In 2005 I knelt in the tundra along the Kongakut River, turned my binoculars upside down and fell head first into layers of flowers and fantasy shapes. Everything tucked just so for warmth and wind protection. And beauty. I watched the 4500 year-old lichen, as the guide explained how it weathers the cold. This ancient presence sings sonnets to the Far North. Not plant and not animal, lichen grow their own vegetables.
And how did life devise itself these stunning survival ways? Each animal and plant reveals a story of adaptation made for tender telling around the campfire. ANWR displays a National Gallery of artwork. Even the stones sort themselves as the soil heaves into patterned ground. Check out the pingos, palsas, frost boils, felsenmeer, strangmoors in E.C. Pielou’s gripping “The Naturalist’s Guide to the Arctic.” Pielou calls it “splendor and surprises.”
Since birds from all the states migrate to ANWR for breeding, many Americans want to preserve the Coastal Plain.
No surprise that the measure of our democracy is how carefully we protect vulnerable beings. ANWR honors one of the last places Native people can live their subsistence lives. In sacred trust, we have the American duty of safe harbor for the Gwich’in ancient home. The 7,000 Gwich’in are 100 percent opposed to oil drilling.
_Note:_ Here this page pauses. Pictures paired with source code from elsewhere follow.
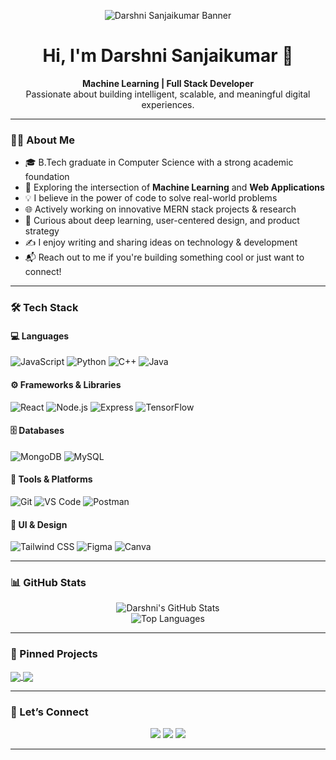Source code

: <!-- Banner -->
<p align="center">
  <img src="./assets/Darshni-Cover.png" alt="Darshni Sanjaikumar Banner" />
</p>

<h1 align="center">Hi, I'm Darshni Sanjaikumar 👋</h1>
<p align="center">
  <b>Machine Learning | Full Stack Developer</b><br/>
  Passionate about building intelligent, scalable, and meaningful digital experiences.
</p>

---

### 👩‍💻 About Me

- 🎓 B.Tech graduate in Computer Science with a strong academic foundation  
- 🧠 Exploring the intersection of **Machine Learning** and **Web Applications**  
- 💡 I believe in the power of code to solve real-world problems  
- 🌐 Actively working on innovative MERN stack projects & research  
- 🧪 Curious about deep learning, user-centered design, and product strategy  
- ✍️ I enjoy writing and sharing ideas on technology & development  
- 📬 Reach out to me if you're building something cool or just want to connect!

---

### 🛠️ Tech Stack

#### 💻 Languages
![JavaScript](https://img.shields.io/badge/JavaScript-F7DF1E?style=flat&logo=javascript&logoColor=black)
![Python](https://img.shields.io/badge/Python-3776AB?style=flat&logo=python&logoColor=white)
![C++](https://img.shields.io/badge/C++-00599C?style=flat&logo=c%2B%2B&logoColor=white)
![Java](https://img.shields.io/badge/Java-ED8B00?style=flat&logo=java&logoColor=white)

#### ⚙️ Frameworks & Libraries
![React](https://img.shields.io/badge/React-20232A?style=flat&logo=react)
![Node.js](https://img.shields.io/badge/Node.js-339933?style=flat&logo=nodedotjs&logoColor=white)
![Express](https://img.shields.io/badge/Express.js-404D59?style=flat&logo=express)
![TensorFlow](https://img.shields.io/badge/TensorFlow-FF6F00?style=flat&logo=tensorflow&logoColor=white)

#### 🗄️ Databases
![MongoDB](https://img.shields.io/badge/MongoDB-4EA94B?style=flat&logo=mongodb&logoColor=white)
![MySQL](https://img.shields.io/badge/MySQL-005C84?style=flat&logo=mysql&logoColor=white)

#### 🧰 Tools & Platforms
![Git](https://img.shields.io/badge/Git-F05032?style=flat&logo=git&logoColor=white)
![VS Code](https://img.shields.io/badge/VS%20Code-007ACC?style=flat&logo=visual-studio-code&logoColor=white)
![Postman](https://img.shields.io/badge/Postman-FF6C37?style=flat&logo=postman&logoColor=white)

#### 🎨 UI & Design
![Tailwind CSS](https://img.shields.io/badge/Tailwind_CSS-38B2AC?style=flat&logo=tailwind-css&logoColor=white)
![Figma](https://img.shields.io/badge/Figma-F24E1E?style=flat&logo=figma&logoColor=white)
![Canva](https://img.shields.io/badge/Canva-00C4CC?style=flat&logo=canva&logoColor=white)

---

### 📊 GitHub Stats

<p align="center">
  <img src="https://github-readme-stats.vercel.app/api?username=DarshniSanjaikumar&show_icons=true&theme=radical" alt="Darshni's GitHub Stats" />
  <br/>
  <img src="https://github-readme-stats.vercel.app/api/top-langs/?username=DarshniSanjaikumar&layout=compact&theme=radical" alt="Top Languages" />
  <br/>
</p>

---

### 📌 Pinned Projects

<a href="https://github.com/DarshniSanjaikumar/DreamScape-Frontend">
  <img align="center" src="https://github-readme-stats.vercel.app/api/pin/?username=DarshniSanjaikumar&repo=DreamScape-Frontend&theme=tokyonight" />
</a>
<a href="https://github.com/DarshniSanjaikumar/Startup-Radar">
  <img align="center" src="https://github-readme-stats.vercel.app/api/pin/?username=DarshniSanjaikumar&repo=Startup-Radar&theme=tokyonight" />
</a>


---

### 🔗 Let’s Connect

<p align="center">
  <a href="mailto:darshnisanjaikumar@gmail.com"><img src="https://img.shields.io/badge/Gmail-D14836?style=for-the-badge&logo=gmail&logoColor=white" /></a>
  <a href="https://www.linkedin.com/in/darshni-sanjaikumar-448642253/"><img src="https://img.shields.io/badge/LinkedIn-blue?style=for-the-badge&logo=linkedin&logoColor=white" /></a>
  <a href="https://darshni-portfolio.vercel.app/"><img src="https://img.shields.io/badge/Portfolio-121212?style=for-the-badge&logo=vercel&logoColor=white" /></a>
</p>

---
How unjust to harm the Coastal Plain, the Gwich’in spiritual center where caribou calve free of predators.
We Alaskans know oil spills occur all the time. Possibly 400 per year. We remember 2006 when BP’s leak detection failed in Prudhoe, and an oil worker smelled fuel-scented wetlands. 260,000 gallons leaked into the tundra. And last week a helicopter spotted the gas leak in Cook Inlet.
Oil spills do not belong in wildlife refuges. Clean-up is not profitable. When crew and equipment get weathered in, days go by, black warmth oozing.
Last week KTOO’s “Alaska Nightly News” revealed that oil companies spend $400,000 per mile to build ice roads. Each winter each company constructs 30 to 80 miles. This protects the fragile tundra but how special if Alaska were more fossil fuel free and this corporate money could fund Alaskan engineers and their sustainable energy projects.
This is an especially dangerous time to push ANWR drilling. The Administration reaches malignantly, as Dan Rather says, into every corner of American life, dismantling, harming, smothering.
The indigenous peoples’ respectful connection with homeland and animals is not easily translated into English, and I’ve listened to Nora and the late Richard Daunenhauer explain how we English-only speakers have much to learn. This refuge has much to teach us.
• Lin Davis is a 24-year Juneau resident who hikes every day. She recently testified to the House Resources Committee in opposition to drilling in ANWR.